-- PROBLEM STATEMENT --
Which of the lines below holds the string "land"? Copy every line that does.

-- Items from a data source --
━━━━━━━━━━━━━━━━━━━━━━━━━━━━━━
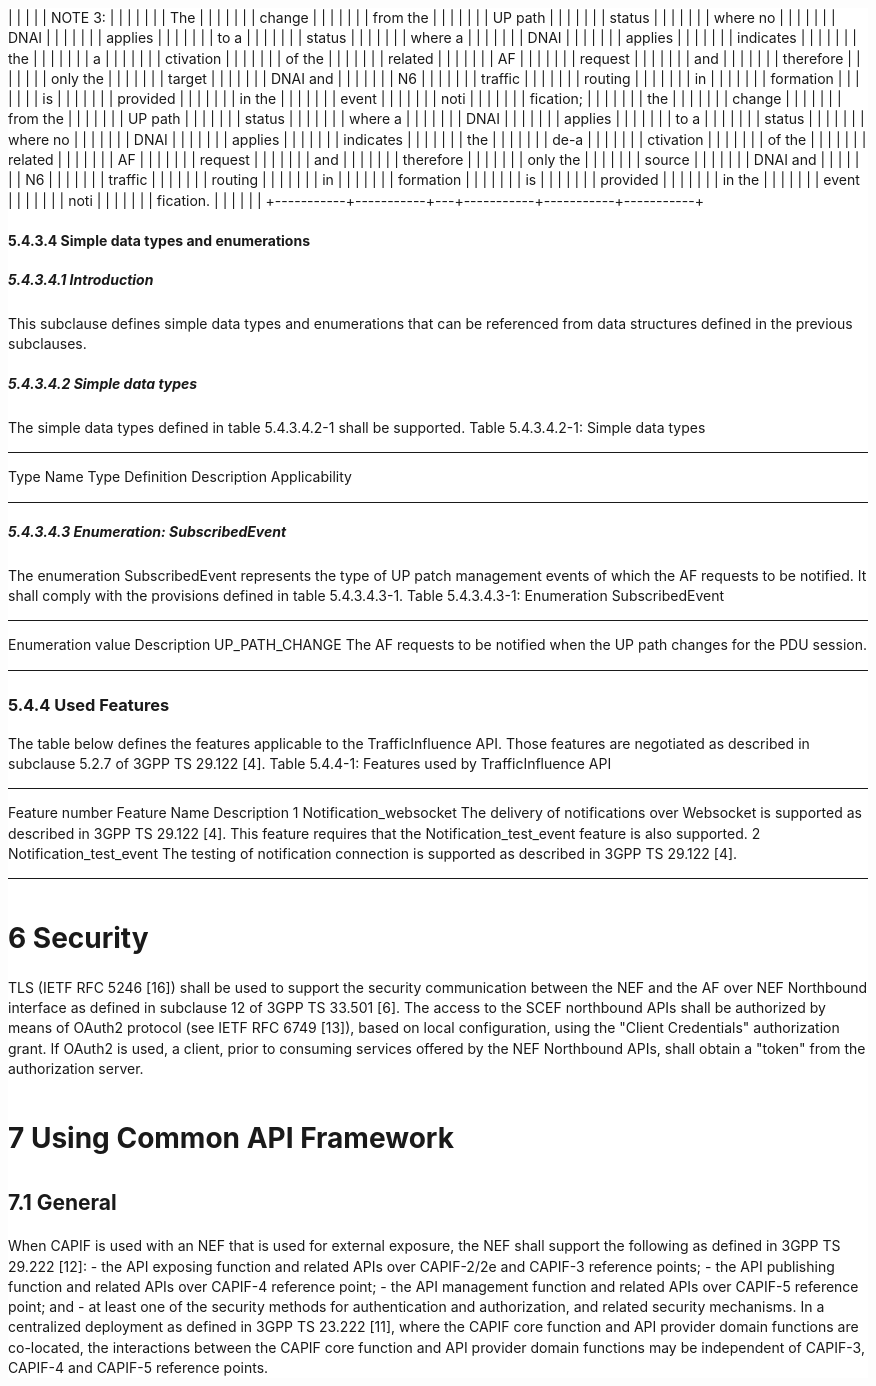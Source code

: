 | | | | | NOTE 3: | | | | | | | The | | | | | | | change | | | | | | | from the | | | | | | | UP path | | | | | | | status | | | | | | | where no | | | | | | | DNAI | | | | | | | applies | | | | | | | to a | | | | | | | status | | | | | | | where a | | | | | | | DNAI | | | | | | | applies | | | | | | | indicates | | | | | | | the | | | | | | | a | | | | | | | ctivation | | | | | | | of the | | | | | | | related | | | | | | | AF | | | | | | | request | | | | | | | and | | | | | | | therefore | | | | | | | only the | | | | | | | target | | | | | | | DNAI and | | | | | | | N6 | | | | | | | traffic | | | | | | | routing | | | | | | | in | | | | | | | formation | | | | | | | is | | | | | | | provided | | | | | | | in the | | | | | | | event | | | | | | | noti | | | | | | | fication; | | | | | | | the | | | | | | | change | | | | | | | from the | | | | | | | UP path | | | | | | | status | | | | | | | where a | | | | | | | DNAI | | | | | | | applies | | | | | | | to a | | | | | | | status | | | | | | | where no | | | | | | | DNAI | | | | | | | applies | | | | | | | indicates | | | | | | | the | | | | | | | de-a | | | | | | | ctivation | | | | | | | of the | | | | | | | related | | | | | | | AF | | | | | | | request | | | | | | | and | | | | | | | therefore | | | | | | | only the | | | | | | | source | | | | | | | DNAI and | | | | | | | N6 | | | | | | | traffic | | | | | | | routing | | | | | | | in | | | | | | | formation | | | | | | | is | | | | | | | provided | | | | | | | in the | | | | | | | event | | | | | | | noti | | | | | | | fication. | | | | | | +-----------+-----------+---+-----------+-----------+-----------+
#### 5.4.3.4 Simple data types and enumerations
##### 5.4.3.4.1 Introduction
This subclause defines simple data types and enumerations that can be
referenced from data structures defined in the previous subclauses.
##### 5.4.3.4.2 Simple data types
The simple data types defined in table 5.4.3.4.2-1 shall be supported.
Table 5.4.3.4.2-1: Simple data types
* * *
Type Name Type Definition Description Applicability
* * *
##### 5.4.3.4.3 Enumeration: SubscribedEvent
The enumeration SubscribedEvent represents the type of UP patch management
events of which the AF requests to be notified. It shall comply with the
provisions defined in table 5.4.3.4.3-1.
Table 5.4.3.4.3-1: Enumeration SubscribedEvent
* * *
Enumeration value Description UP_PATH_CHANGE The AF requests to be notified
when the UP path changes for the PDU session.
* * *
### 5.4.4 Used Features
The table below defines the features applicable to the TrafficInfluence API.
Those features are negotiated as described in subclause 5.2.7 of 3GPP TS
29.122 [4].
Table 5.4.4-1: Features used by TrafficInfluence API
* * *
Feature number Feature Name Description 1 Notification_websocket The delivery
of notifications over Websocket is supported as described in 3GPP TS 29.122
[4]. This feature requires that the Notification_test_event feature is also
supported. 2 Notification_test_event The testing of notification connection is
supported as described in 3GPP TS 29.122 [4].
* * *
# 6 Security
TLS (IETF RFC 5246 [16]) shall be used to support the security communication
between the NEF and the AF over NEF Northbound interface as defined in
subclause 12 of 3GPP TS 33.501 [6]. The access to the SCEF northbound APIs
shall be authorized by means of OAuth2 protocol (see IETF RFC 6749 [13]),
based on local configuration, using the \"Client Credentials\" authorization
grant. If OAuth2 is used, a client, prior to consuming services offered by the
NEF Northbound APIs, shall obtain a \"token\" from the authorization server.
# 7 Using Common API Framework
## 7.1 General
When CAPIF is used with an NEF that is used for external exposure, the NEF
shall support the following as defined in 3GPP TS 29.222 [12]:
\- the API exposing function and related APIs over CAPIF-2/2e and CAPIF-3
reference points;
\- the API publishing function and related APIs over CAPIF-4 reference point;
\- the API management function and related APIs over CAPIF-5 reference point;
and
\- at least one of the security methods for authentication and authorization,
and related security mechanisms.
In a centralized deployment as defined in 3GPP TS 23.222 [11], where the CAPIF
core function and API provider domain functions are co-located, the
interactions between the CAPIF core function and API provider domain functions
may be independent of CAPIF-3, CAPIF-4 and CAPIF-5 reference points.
━━━━━━━━━━━━━━━━━━━━━━━━━━━━━━
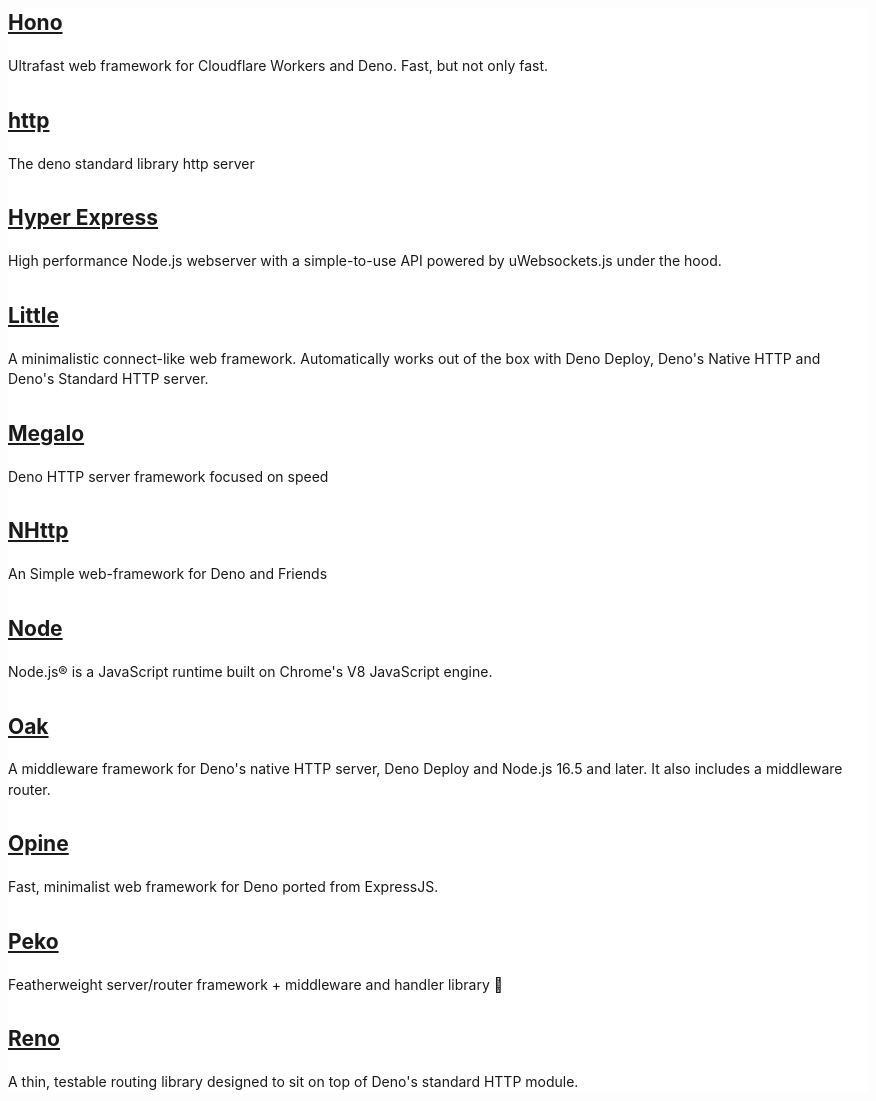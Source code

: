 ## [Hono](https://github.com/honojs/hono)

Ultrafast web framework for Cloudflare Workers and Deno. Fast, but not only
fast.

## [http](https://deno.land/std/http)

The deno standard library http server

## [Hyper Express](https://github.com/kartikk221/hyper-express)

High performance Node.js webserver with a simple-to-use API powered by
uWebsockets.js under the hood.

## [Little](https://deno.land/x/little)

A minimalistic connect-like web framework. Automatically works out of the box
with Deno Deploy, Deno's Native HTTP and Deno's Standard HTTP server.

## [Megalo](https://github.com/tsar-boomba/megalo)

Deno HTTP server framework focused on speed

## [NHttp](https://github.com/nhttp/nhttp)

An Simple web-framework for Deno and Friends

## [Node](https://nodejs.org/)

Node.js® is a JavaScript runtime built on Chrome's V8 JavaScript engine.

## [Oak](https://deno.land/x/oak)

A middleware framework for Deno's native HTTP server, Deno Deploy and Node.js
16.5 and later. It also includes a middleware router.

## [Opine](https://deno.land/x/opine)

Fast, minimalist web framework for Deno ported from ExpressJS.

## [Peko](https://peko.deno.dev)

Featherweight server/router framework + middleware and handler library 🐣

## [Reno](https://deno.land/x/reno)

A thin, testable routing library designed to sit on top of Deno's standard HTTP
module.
━━━━━━━━━━━━━━━━━━━━━━━━━━━━━━
-- TASK SOLUTION --
## [http](https://deno.land/std/http)
## [Little](https://deno.land/x/little)
## [Oak](https://deno.land/x/oak)
## [Opine](https://deno.land/x/opine)
## [Reno](https://deno.land/x/reno)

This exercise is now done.